The director said, “This is what I am looking for to be my manager. I want to recruit a person who can appreciate the help of others, a person who knows the sufferings of others to get things done, and a person who would not put money as his only goal in life. You are hired.”
Later on, this young person worked very hard, and received the respect of his subordinates. Every employee worked diligently and as a team. The company’s performance improved tremendously.
A child, who has been protected and habitually given whatever he wanted, would develop “entitlement mentality” and would always put himself first. He would be ignorant of his parent’s efforts. When he starts work, he assumes that every person must listen to him, and when he becomes a manager, he would never know the sufferings of his employees and would always blame others. For this kind of people, who may be good academically, may be successful for a while, but eventually would not feel sense of achievement. He will grumble and be full of hatred and fight for more. If we are this kind of protective parents, are we really showing love or are we destroying the kid instead?
You can let your kid live in a big house, eat a good meal, have the latest toys or games But when you are cutting grass, please let them experience it. After a meal, let them wash their plates and bowls together with their brothers and sisters. It is not because you do not have money to hire a maid, but it is because you want to love them in a right way. You want them to understand, no matter how rich their parents are, one day their hair will grow grey, same as the mother of that young person. The most important thing is your kid learns how to appreciate the effort and experience the difficulty and learns the ability to work with others to get things done.
Source: The internet
Let me first thank you brother for sharing this wonderful but educative article, this massage before it goes to all future leaders and newly cerebrated graduates, it has a special significance to me, the article deserves full attention if one to be a successful father/mother (leader) in both worlds.

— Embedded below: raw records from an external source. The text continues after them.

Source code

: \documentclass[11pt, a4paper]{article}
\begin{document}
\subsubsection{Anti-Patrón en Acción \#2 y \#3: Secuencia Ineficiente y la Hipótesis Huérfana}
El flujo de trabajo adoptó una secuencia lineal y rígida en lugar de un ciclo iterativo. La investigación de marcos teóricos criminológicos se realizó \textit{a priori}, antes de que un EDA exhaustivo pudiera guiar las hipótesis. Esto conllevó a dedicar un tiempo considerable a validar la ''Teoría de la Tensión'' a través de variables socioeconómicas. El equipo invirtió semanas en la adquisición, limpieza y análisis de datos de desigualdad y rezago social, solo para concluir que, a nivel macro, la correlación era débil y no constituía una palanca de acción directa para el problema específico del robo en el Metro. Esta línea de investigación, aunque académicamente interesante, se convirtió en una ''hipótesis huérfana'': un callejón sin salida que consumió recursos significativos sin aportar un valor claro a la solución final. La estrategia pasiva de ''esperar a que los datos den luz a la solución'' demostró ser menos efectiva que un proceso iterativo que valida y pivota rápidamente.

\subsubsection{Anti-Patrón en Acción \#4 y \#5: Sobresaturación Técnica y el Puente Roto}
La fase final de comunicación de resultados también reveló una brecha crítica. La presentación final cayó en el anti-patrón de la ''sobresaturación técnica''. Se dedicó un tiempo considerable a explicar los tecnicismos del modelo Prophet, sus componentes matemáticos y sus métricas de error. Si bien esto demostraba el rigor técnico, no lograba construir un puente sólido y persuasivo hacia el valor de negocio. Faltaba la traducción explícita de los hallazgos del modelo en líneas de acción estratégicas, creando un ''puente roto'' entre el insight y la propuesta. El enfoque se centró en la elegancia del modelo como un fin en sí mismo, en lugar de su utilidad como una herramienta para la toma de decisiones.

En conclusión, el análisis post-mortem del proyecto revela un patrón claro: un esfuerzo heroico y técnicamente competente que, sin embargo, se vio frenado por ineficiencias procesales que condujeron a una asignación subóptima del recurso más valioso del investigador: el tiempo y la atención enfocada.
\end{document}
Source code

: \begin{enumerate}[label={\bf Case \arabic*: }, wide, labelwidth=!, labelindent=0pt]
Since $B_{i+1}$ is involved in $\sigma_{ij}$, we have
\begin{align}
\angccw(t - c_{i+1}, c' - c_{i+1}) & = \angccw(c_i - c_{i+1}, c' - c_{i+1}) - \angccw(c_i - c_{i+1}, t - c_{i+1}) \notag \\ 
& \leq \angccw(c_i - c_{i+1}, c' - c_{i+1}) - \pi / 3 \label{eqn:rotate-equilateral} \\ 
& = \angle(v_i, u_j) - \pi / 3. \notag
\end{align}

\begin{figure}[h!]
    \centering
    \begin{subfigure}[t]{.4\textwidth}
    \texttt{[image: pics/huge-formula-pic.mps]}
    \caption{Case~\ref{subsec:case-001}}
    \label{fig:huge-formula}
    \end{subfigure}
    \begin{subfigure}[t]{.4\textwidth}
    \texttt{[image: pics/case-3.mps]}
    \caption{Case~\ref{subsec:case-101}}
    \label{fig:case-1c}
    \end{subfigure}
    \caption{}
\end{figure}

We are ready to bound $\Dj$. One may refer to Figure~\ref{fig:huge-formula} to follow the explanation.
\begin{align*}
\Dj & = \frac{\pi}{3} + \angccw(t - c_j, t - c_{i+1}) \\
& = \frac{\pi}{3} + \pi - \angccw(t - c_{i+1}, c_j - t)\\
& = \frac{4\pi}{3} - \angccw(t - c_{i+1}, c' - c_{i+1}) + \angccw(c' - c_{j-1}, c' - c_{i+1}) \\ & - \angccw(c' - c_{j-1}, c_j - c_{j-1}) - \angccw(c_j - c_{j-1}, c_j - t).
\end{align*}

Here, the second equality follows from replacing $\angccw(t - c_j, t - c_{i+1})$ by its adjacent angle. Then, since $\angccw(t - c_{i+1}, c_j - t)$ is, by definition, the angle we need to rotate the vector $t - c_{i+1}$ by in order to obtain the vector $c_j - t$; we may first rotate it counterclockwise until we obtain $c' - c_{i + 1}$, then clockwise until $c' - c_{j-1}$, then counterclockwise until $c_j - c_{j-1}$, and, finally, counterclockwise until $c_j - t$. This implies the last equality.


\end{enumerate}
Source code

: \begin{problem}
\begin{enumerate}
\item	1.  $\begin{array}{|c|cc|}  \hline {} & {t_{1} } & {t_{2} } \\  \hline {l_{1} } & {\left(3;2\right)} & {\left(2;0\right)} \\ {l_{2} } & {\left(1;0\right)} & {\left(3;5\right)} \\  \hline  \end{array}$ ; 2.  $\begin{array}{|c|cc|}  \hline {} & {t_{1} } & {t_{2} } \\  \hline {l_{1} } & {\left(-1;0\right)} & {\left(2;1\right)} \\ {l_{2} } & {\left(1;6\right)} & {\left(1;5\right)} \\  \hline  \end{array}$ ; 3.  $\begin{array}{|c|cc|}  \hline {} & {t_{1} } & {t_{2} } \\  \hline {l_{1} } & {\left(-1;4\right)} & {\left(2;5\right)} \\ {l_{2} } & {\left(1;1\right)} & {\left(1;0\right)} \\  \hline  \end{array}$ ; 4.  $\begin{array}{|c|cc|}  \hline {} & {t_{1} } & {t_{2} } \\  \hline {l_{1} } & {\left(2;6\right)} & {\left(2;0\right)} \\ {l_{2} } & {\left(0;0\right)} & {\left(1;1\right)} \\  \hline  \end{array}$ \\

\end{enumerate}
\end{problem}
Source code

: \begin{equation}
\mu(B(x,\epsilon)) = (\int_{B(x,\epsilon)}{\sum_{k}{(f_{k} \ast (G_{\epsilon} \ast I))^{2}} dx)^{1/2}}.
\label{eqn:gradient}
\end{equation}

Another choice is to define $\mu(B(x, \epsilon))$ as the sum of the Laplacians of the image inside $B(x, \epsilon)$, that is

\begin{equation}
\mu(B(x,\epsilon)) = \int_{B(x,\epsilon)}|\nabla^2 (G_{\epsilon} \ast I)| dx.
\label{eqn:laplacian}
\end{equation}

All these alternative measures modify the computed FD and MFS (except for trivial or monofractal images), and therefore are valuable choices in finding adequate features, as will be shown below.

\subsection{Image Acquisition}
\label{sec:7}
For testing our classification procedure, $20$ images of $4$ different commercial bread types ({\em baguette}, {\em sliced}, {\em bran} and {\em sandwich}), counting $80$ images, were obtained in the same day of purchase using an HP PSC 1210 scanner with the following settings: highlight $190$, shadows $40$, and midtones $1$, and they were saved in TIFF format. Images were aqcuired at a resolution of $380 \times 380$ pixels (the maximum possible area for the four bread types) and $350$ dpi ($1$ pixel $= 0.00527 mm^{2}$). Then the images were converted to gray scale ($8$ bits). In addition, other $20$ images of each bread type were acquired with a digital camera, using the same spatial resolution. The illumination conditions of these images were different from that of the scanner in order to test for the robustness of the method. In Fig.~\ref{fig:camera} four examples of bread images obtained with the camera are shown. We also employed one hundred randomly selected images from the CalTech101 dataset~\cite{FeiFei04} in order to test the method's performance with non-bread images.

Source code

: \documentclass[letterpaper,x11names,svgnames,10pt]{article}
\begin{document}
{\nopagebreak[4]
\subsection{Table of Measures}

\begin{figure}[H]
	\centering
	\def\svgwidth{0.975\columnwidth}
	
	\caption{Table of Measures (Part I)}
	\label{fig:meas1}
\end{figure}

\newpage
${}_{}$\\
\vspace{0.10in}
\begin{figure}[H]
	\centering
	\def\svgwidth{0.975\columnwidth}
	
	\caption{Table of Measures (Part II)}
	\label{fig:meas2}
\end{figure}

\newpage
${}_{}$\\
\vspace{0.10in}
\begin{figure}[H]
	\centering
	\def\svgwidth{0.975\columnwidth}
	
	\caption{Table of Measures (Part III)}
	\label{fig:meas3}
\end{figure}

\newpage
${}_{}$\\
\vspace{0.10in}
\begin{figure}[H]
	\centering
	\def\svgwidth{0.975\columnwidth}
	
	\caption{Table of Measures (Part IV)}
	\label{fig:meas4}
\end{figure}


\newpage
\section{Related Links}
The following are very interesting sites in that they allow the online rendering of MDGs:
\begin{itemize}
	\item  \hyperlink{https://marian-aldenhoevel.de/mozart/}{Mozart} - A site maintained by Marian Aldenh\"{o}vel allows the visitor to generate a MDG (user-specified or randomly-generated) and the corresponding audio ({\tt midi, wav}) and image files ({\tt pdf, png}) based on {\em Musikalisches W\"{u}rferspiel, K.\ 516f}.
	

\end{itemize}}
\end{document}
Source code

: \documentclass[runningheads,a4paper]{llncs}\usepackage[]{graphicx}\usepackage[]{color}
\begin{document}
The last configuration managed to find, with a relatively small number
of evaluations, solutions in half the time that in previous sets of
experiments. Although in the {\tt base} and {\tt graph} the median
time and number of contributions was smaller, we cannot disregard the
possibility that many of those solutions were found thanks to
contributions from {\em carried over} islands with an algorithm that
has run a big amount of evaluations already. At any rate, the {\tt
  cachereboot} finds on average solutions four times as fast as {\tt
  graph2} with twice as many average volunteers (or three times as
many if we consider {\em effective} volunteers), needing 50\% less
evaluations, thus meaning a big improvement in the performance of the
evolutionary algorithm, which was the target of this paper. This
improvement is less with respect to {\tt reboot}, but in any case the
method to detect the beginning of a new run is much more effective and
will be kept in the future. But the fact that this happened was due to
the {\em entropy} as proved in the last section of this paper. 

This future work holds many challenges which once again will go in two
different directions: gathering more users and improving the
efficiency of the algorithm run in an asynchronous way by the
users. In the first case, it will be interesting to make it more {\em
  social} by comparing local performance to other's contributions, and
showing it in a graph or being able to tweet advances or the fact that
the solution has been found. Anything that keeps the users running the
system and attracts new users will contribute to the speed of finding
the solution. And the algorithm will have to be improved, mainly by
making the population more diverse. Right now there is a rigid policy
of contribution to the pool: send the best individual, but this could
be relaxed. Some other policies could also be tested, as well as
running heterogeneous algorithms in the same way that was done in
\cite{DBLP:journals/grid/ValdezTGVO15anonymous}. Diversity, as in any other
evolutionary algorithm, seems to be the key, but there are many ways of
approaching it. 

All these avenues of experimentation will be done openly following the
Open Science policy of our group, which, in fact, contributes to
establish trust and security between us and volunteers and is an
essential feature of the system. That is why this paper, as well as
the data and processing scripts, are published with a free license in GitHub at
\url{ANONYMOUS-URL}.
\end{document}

There is a common mistake most of us fall in, we easily but unjustifiably forget from where we've come from, the people who struggled, having sleepless nights for us to be where we're now. Your article brother exactly narrates or tells reality on the ground.
You've presented your article as if you're aware of my long journey to this success, and that you're trying to remind me of that past.
From your article, I've gained a lot of lessons; it really happens that we forget all the atrocities others faced for our sake, one of the great lessons from this article is, it prepares good and responsible fathers/mothers what they must do or be towards own families and whole community at large, and how best we can bring-up our children, and live by example.
To be a grateful person is a blessing from Almighty Allah, the one who is not grateful to the contributions others did to his/her success, instead turns a blind eye, absolutely such kind of people mails bad signals to the community. Recognition of contributions others did, be it our own parents, organizations or any other sources, is one part of being grateful, and Allah advocates us in the Holy Qur'an to be grateful so that we can still be given more good from Him.
Last but not least, I would like to express my thanks to you for sharing this educative and well-timed advice, jazaka-Allah khaira for enlighten to me in particular and to others in general, really I (we) have learned a lot.
Many thanks to my parents and all family members for their support and well done job, I don’t take this for granted, only Allah knows suitable rewards for your great task.
Lastly my great pleasure and thanks goes to all organization(s)/individuals who contributed in one way or the other to my success; you did all this for the sake of Allah's countenance, may He reward you in abundance ameen thumma ameen.